A Defesa Civil do estado está utilizando helicópteros para entregar feno e ração animal às propriedades ilhadas; um abrigo foi construído para acolher o gado em terra firma na região de Lincoln. Mas Amy Dickerson, diretor do centro de eventos de Lancaster, disse que muitos pecuaristas não estão conseguindo levar seus animais para o abrigo porque não têm como passar por ruas e pontes destruídas.
“Não recebemos nenhum animal até agora; nenhuma vaca, cavalo ou lhama. Soubemos que 20 cavalos estavam presos num estábulo com água pela altura da barriga. O pessoal está levando comida para eles de barco.
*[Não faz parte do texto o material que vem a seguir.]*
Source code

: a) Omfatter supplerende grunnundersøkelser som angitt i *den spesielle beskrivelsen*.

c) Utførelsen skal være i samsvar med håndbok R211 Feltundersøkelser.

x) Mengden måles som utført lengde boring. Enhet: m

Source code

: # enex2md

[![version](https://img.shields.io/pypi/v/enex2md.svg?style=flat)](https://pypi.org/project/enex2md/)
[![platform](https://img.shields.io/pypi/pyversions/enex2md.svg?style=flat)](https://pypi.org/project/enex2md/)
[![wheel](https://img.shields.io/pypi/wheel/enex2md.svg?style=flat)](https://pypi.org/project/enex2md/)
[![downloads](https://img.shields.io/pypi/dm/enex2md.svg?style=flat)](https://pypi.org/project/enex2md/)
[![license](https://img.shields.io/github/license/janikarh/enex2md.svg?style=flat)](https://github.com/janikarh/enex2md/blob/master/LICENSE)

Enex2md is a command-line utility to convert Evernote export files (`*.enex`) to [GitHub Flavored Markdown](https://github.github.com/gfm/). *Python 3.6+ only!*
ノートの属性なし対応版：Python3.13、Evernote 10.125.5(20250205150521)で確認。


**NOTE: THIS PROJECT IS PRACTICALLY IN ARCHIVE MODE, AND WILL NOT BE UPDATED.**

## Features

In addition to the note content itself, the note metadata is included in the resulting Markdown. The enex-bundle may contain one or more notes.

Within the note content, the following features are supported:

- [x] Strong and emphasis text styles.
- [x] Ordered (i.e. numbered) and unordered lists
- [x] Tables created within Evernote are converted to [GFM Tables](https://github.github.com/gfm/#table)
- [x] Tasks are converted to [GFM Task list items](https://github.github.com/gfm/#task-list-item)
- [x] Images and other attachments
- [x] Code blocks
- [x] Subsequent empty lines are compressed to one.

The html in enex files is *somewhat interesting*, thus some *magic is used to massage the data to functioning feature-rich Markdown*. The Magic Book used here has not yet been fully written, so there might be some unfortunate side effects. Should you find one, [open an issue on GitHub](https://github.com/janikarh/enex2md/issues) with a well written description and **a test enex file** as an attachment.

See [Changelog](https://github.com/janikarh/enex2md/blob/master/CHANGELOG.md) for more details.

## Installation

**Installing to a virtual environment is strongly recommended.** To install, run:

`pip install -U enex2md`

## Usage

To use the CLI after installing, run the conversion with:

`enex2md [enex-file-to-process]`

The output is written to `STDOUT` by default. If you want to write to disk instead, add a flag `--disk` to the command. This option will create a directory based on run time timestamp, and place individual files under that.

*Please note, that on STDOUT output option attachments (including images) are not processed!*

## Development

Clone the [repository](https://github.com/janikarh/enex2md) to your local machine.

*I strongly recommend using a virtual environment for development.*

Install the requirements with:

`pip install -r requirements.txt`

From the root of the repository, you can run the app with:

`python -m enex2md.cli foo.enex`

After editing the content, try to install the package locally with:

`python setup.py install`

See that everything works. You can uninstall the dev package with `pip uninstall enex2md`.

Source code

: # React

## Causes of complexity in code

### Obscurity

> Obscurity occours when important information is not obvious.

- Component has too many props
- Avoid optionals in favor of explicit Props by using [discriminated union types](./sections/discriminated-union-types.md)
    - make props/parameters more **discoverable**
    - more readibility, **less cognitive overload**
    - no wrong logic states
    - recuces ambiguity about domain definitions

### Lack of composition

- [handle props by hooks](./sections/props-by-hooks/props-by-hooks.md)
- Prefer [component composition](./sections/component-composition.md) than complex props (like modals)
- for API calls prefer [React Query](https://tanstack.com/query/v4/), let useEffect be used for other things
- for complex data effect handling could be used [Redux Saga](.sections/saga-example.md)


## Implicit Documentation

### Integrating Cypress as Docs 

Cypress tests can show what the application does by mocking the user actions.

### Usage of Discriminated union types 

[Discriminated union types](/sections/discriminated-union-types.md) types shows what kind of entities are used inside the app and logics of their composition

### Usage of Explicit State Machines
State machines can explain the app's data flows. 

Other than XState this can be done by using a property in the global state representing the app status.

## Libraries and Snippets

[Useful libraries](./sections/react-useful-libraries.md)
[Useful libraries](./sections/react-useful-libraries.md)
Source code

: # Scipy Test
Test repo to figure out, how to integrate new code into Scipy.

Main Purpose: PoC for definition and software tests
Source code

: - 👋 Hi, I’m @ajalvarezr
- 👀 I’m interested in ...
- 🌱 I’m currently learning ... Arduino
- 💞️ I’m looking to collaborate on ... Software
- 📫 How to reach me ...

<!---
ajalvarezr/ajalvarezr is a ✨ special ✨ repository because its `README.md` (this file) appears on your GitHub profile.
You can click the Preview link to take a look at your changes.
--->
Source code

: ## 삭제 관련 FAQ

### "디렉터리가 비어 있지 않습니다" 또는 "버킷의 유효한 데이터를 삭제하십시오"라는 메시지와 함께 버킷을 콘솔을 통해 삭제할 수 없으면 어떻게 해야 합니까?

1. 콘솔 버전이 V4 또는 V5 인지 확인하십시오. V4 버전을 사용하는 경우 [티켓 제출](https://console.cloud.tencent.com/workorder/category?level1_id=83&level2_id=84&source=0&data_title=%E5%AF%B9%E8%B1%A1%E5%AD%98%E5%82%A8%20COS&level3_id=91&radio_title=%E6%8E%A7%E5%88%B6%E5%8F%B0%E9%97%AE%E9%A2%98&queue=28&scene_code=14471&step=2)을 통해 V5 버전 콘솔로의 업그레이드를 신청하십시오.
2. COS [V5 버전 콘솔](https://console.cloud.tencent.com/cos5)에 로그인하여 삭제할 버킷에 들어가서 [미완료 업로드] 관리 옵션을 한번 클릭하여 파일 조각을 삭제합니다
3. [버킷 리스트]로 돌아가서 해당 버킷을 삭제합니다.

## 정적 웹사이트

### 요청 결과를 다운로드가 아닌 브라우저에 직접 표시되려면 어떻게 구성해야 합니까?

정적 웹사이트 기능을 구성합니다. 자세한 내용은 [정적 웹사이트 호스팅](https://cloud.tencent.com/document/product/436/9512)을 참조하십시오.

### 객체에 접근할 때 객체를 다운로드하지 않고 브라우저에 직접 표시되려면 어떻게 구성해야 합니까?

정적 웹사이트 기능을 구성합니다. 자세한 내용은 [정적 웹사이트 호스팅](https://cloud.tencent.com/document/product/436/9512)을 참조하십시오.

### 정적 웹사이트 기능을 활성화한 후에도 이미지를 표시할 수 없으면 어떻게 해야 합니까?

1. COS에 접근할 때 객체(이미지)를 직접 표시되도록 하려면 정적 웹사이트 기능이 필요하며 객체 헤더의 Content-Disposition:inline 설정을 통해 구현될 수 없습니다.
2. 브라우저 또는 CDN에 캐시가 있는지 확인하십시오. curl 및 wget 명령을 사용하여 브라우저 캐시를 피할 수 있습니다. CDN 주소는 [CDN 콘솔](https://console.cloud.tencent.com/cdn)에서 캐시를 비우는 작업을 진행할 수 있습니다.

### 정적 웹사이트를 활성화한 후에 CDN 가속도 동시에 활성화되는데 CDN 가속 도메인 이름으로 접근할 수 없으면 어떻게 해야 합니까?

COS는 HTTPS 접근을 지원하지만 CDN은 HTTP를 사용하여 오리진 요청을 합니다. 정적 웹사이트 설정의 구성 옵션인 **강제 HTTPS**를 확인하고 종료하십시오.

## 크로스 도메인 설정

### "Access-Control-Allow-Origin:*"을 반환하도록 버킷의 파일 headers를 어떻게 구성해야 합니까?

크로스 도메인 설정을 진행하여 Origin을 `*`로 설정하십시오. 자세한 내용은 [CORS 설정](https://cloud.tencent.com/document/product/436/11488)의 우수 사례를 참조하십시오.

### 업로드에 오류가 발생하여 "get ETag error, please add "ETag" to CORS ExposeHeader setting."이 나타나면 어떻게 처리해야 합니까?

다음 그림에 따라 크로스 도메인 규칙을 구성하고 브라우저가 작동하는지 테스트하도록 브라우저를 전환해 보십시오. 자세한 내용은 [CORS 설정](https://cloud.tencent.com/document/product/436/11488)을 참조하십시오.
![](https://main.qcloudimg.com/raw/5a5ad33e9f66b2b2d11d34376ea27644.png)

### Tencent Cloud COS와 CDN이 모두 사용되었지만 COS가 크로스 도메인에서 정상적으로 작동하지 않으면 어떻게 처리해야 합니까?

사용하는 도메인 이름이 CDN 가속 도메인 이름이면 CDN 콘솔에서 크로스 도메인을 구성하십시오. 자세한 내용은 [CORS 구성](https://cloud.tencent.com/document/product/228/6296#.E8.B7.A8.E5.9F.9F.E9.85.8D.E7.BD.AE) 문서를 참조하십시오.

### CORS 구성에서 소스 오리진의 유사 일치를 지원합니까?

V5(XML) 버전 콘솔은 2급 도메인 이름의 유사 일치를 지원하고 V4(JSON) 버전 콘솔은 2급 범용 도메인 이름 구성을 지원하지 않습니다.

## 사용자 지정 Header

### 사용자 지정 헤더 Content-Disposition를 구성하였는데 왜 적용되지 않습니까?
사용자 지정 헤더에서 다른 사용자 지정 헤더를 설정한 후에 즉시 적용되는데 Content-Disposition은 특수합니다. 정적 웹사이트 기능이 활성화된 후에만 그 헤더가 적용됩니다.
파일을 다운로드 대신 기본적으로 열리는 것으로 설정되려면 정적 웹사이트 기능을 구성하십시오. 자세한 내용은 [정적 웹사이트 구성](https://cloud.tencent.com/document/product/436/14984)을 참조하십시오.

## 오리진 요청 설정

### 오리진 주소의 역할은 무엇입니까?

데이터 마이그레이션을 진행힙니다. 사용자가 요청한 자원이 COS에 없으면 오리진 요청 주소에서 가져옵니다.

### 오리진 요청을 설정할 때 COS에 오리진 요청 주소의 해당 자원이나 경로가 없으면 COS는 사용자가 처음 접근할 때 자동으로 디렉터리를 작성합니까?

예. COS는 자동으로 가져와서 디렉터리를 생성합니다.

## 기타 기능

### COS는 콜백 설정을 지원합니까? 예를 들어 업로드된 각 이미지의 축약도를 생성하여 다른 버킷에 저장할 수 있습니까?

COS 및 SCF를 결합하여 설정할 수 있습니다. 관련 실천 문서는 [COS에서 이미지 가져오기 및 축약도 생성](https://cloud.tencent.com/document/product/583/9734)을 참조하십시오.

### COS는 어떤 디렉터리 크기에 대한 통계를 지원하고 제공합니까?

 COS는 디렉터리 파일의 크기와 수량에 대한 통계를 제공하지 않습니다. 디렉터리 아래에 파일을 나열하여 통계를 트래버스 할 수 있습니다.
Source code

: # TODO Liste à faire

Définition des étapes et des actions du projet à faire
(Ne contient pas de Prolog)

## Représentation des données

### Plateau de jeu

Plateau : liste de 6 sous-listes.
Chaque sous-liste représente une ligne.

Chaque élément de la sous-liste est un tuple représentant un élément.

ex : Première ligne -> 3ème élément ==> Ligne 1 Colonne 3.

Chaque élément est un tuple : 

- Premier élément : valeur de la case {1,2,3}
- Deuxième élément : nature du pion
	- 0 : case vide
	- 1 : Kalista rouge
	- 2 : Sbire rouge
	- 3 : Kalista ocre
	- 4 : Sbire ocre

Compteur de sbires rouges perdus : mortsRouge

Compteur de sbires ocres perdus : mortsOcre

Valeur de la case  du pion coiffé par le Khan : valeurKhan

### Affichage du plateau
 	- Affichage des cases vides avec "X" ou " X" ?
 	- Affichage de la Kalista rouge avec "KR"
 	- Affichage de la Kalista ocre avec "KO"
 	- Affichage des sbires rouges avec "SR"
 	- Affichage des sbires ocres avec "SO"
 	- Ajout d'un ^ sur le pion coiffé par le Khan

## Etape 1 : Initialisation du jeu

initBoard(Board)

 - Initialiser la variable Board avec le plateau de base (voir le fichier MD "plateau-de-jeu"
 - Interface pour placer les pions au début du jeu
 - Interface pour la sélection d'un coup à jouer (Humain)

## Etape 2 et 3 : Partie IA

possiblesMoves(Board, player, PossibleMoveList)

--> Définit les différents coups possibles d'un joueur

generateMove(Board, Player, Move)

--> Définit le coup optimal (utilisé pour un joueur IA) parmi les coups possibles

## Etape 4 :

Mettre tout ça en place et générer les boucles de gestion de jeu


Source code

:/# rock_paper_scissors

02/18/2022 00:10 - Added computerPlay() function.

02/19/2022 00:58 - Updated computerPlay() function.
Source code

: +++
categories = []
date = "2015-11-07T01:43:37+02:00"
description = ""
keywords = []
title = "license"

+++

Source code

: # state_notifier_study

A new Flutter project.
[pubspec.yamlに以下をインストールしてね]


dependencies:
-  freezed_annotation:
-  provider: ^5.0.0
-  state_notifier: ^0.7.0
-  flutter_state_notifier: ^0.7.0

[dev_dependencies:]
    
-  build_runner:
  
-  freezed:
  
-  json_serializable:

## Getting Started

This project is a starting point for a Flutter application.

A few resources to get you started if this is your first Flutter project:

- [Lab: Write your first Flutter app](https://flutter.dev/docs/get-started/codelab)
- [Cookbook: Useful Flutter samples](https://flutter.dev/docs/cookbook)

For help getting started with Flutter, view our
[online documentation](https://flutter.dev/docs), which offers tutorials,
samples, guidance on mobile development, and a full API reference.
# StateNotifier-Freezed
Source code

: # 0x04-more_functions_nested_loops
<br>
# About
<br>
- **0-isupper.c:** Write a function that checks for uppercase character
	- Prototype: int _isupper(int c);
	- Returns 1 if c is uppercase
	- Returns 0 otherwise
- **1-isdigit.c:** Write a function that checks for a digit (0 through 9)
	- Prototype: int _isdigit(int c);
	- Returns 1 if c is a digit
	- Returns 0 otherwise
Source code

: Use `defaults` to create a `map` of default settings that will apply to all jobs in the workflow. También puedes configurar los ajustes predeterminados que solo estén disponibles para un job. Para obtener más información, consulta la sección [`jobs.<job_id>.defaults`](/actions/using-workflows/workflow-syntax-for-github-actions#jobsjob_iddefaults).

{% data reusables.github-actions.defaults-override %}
Era para 17 desses cavalos serem trazidos para cá, mas talvez tenham sido levados para outro lugar”.
Dickerson disse que o local atraiu muitos voluntários e funciona, agora, como uma central de apoio, organizando a coleta e distribuição de ração para os animais ilhados. A oferta de alimento é escassa, no entanto, devido à destruição causada pelas águas.
“As pessoas estão perdendo seus rebanhos”, reporta Dickerson. “É possível ver os animais em fotos do Facebook, flutuando como pequenos pontos negros no meio da inundação”.
Para os pecuaristas e agricultores da parte norte do estado, o pior pode ter passado, com as águas da enchente começando a recuar. Mas a terra saturada também traz podridão, mofo e outros problemas.
“Temos algumas pequenas cidades próximas destes rios que serão simplesmente devastadas. Como fazer para identificar as necessidades das pessoas, além, é claro, de mantê-las sãs e salvas? Toda essa água agora se desloca rumo ao sul. Hello, Kansas City!”
O produtor Kyle Tubbs, do condado de Craig, no Missouri, a 144 km de Kansas City, levou todos seus 400 suínos para áreas mais elevadas no final de semana, perdendo apenas um animal no transporte. A única construção da fazenda que não está debaixo d’água é a casa principal, que ele construiu quase três metros acima do nível do solo após as enchentes de 2010 e 2011. Tubbs disse que a inundação – a terceira nos últimos dez anos – está longe de retroceder.
“Tem tanta água lá em cima, nas Dakotas, que vamos ter que lutar contra isso o verão inteiro. Nossos rios são muito mal administrados”, diz.
Tubbs teme que demore meses até que consiga trazer seus animais de volta à fazenda. Até lá, eles serão mantidos num abrigo temporário, sem acesso a água corrente e sem salas de maternidade para as fêmeas prenhes – o que pode significar ainda mais perdas.
Tudo o que Tubbs pode fazer, por enquanto, é usar um bote como meio de transporte. Quando olha para o sul, ele só vê água. “Sou dono da única propriedade no Missouri com vista para o oceano”, arremata.